# Remarks on Lecture 3

Today we saw the connection between mixing times of random walks and the second eigenvalue of the normalized Laplacian. Recall that ${G=(V,E,w)}$ is an ${n}$-vertex, weighted graph.

First, we introduced the lazy walk matrix,

$\displaystyle W_G = \frac{1}{2} (I + A_G D_G^{-1})\,,$

which is related to the normalized Laplacian via,

$\displaystyle W_G = I - \frac{1}{2} D_G^{1/2} \mathcal{L}_G D_G^{-1/2}\,.$

In particular, if we arrange the eigenvalues of ${W_G}$ as ${1=\beta_1 \geq \beta_2 \geq \cdots \geq \beta_n}$, then

$\displaystyle \beta_i = 1 - \frac{\lambda_i}{2}\,,$

where ${\lambda_i}$ is the ${i}$th smallest eigenvalue of ${\mathcal{L}_G}$. Furthermore, the eigenfunctions of ${W_G}$ are given by ${g = D_G^{1/2} f}$, where ${f}$ is an eigenfunction of ${\mathcal L_G}$.

The eigenfunctions of ${W_G}$ are orthogonal with respect to the inner product

$\displaystyle (f,g) = \sum_{u \in V} \frac{1}{w(u)} f(u) g(u)\,.$

We will refer to this Hilbert space as ${\ell^2(1/w)}$. Recall that ${\|f\|_{\ell^2(1/w)} = \sqrt{(f,f)} = \sqrt{\sum_{v \in V} \frac{1}{w(v)} f(v)^2}}$.

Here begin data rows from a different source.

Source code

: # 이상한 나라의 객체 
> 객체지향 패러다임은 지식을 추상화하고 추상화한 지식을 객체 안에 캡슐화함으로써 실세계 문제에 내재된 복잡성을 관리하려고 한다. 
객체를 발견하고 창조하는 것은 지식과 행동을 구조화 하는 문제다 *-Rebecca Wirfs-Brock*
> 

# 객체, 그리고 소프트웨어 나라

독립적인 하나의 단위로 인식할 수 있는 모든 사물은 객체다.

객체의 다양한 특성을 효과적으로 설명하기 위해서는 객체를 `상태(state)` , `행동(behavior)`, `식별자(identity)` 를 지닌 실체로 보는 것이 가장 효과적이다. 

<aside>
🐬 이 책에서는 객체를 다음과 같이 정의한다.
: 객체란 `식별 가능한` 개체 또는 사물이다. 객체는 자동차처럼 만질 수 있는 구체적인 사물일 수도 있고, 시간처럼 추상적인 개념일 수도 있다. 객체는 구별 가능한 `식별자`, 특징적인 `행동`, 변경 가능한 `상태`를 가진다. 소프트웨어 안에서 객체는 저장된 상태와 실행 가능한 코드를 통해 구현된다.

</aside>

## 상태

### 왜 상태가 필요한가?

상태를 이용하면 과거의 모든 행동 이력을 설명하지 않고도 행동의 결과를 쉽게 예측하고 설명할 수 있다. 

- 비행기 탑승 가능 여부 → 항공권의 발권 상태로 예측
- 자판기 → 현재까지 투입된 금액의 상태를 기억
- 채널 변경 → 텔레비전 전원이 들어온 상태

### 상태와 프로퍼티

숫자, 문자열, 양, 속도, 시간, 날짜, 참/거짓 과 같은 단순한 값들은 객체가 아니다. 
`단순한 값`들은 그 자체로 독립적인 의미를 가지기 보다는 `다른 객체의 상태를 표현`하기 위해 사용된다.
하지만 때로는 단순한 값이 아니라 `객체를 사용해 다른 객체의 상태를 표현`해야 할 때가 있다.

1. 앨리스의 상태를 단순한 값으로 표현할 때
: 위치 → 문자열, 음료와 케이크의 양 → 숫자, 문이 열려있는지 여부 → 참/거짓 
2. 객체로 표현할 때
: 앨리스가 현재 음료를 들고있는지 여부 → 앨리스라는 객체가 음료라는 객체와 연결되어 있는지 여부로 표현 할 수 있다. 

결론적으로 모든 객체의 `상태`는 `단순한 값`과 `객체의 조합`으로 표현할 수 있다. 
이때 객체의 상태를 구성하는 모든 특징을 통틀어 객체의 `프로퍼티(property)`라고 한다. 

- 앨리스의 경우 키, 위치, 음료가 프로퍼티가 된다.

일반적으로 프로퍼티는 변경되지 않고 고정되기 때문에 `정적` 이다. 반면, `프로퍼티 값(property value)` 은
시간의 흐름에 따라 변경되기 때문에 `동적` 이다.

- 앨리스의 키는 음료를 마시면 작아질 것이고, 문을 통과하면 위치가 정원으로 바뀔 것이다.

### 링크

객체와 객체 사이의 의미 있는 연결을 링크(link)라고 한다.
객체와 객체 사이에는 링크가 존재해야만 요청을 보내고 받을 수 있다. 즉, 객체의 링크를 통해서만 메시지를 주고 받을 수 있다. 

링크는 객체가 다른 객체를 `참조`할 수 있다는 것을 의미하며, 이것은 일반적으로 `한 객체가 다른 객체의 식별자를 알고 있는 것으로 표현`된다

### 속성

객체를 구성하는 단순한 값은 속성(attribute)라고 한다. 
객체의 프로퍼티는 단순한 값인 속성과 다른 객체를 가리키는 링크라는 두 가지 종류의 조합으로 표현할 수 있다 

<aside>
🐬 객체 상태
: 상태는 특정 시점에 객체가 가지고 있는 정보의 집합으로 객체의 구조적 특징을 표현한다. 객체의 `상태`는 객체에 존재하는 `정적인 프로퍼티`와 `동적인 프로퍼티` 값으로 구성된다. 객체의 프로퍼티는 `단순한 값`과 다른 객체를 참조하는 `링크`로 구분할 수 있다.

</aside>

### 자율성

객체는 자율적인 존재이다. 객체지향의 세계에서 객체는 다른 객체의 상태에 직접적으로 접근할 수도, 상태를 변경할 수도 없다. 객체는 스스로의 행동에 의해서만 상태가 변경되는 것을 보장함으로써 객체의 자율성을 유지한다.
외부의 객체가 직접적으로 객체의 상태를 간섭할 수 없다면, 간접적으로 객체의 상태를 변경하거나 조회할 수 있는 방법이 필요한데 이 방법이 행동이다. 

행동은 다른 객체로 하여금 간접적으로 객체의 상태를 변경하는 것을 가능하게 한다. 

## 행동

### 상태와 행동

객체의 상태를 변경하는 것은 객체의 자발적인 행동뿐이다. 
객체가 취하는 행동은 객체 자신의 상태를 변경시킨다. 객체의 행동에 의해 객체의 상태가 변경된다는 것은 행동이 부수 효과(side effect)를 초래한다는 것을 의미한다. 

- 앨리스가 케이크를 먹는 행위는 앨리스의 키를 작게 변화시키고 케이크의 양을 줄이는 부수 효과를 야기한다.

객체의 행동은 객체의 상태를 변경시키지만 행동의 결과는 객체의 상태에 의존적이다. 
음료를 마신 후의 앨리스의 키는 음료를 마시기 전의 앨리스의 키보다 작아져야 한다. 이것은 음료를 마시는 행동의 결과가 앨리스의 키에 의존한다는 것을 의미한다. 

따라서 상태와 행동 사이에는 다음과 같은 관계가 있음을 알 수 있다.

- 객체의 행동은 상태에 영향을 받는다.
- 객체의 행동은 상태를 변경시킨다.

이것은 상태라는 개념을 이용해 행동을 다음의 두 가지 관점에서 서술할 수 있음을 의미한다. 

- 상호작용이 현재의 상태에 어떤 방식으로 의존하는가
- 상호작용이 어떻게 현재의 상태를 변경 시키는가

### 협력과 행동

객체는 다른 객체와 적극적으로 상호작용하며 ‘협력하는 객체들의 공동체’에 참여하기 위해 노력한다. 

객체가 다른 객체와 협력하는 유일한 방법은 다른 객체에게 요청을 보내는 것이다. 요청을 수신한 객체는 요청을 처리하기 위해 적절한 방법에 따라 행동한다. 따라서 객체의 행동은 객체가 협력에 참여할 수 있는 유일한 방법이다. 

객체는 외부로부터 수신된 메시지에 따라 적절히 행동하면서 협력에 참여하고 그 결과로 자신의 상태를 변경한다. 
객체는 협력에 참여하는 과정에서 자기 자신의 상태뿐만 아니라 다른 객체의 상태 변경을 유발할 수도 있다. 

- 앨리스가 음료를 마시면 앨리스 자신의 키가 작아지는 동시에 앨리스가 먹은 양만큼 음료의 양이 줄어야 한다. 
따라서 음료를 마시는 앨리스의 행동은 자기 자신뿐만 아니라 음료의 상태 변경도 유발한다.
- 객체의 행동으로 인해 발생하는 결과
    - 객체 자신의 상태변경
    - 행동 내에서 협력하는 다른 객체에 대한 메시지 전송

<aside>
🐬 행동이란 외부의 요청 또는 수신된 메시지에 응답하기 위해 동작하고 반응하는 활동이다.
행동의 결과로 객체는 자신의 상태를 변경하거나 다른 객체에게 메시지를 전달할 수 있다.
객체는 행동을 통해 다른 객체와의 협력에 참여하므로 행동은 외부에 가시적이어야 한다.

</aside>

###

If we define the stationary distribution ${\pi : V \rightarrow [0,1]}$ by

$\displaystyle \pi(u) = \frac{w(u)}{w(V)} = \frac{w(u)}{2 w(E)},$

then ${W_G \pi = \pi}$.

Let ${f_1, f_2, \ldots, f_n}$ be an ${\ell^2(1/w)}$-orthornormal system of eigenvectors for ${W_G}$. Now fix an initial distribution ${p_0 : V \rightarrow [0,1]}$ and write,

$\displaystyle p_0 = \sum_{i=1}^n \alpha_i f_i\,.$

Then we have,

$\displaystyle p_t = W^t p_0 = \pi + \sum_{i > 1} \alpha_i \left(1-\frac{\lambda_i}{2}\right)^t f_i\,.$

In particular,

$\displaystyle \|p_t - \pi\|_{\ell^2(1/w)}^2 = \sum_{i > 1} \alpha_i^2 \left(1-\frac{\lambda_i}{2}\right)^{2t} \leq \left(1-\frac{\lambda_2}{2}\right)^{2t} \sum_{i > 1} \alpha_i^2 \leq \left(1-\frac{\lambda_2}{2}\right)^{2t} \|p_0\|_{\ell^2(1/w)}^2\,.$

Let ${\pi_* = \min_{u \in V} \pi(u)}$ be the minimum stationary measure. A particularly strongly notion of mixing time is given by the following definition.

$\displaystyle \tau_{\infty} = \sup_{p_0} \min \left\{ t : \|p_t - \pi\|_{\infty} < \frac{\pi_*}{4} \right\}\,$

where the supremum is taken over all initial distributions ${p_0}$. By time ${\tau_{\infty}}$, the distribution ${p_t}$ is pointwise very close to the stationary distribution ${\pi}$.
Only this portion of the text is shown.